The Benzene Hematotoxic and Reactive Metabolite 1,4-Benzoquinone Impairs the Activity of the Histone Methyltransferase SET Domain Containing 2 (SETD2) and Causes Aberrant Histone H3 Lysine 36 Trimethylation (H3K36me3)

Human SETD2 is the unique histone methyltransferase that generates H3K36 trimethylation (H3K36me3), an epigenetic mark that plays a key role in normal hematopoiesis. Interestingly, recurrent inactivating mutations of SETD2 and aberrant H3K36me3 are increasingly reported to be involved in hematopoietic malignancies. Benzene (BZ) is a ubiquitous environmental pollutant and carcinogen that causes leukemia. The leukemogenic properties of BZ depend on its biotransformation in the bone marrow into oxidative metabolites, in particular 1,4-benzoquinone (BQ). This hematotoxic metabolite can form DNA and protein adducts that result in the damage and the alteration of cellular processes.
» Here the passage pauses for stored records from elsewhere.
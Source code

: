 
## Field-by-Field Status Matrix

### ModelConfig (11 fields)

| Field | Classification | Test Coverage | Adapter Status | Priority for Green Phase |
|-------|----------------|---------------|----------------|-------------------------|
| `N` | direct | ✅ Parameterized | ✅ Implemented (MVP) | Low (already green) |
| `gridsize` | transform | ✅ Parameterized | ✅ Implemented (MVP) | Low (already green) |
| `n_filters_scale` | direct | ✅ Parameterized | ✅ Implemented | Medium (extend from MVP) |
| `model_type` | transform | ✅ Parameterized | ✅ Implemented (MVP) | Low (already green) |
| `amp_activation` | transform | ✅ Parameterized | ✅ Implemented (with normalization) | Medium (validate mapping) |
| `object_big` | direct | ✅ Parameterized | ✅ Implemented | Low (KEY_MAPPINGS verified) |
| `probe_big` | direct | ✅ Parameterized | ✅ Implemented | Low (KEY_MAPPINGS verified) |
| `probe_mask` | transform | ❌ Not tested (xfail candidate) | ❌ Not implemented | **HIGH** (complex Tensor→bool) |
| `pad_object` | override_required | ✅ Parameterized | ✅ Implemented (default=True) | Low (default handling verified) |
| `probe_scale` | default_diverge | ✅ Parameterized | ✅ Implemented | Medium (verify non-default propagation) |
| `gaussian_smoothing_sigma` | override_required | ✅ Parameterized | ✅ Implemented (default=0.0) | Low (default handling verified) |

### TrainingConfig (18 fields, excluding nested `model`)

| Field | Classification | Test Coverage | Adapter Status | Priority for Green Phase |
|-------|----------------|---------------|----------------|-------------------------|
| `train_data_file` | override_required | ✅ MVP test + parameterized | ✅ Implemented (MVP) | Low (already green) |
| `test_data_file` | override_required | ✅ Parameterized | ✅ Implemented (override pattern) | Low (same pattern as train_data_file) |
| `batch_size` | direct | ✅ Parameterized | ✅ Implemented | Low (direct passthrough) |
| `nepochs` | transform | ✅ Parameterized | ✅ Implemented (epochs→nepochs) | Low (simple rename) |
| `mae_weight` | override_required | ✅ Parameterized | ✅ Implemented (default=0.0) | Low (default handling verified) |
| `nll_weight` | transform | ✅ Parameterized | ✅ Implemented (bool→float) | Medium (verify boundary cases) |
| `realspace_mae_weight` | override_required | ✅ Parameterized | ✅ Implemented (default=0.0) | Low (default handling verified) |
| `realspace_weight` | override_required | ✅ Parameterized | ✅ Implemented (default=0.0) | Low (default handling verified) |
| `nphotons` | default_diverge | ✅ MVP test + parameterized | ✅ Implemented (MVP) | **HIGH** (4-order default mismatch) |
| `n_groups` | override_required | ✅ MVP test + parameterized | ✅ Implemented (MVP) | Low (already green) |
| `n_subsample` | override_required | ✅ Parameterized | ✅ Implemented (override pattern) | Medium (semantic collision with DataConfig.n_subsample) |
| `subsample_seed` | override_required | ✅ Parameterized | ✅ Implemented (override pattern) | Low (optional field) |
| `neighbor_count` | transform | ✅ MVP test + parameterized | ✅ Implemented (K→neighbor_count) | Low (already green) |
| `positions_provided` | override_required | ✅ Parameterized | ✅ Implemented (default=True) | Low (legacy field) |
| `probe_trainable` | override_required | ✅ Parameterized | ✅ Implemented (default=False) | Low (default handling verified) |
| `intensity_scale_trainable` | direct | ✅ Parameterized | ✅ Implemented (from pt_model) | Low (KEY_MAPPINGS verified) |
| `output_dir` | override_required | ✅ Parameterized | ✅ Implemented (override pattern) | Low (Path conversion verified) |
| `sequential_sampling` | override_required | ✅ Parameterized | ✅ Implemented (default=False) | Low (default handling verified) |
Recent studies suggest that BZ-dependent leukemogenesis could depend on epigenetic perturbations, notably aberrant histone methylation. We investigated whether H3K36 trimethylation by SETD2 could be impacted by BZ and its hematotoxic metabolites. Herein, we show that BQ, the major leukemogenic metabolite of BZ, inhibits irreversibly the human histone methyltransferase SETD2, resulting in decreased H3K36me3. Our mechanistic studies further indicate that the BQ-dependent inactivation of SETD2 is due to covalent binding of BQ to reactive Zn-finger cysteines within the catalytic domain of the enzyme. The formation of these quinoprotein adducts results in loss of enzyme activity and protein crosslinks/oligomers. Experiments conducted in hematopoietic cells confirm that exposure to BQ results in the formation of SETD2 crosslinks/oligomers and concomitant loss of H3K36me3 in cells. Taken together, our data indicate that BQ, a major hematotoxic metabolite of BZ, could contribute to BZ-dependent leukemogenesis by perturbing the functions of SETD2, a histone lysine methyltransferase of hematopoietic relevance.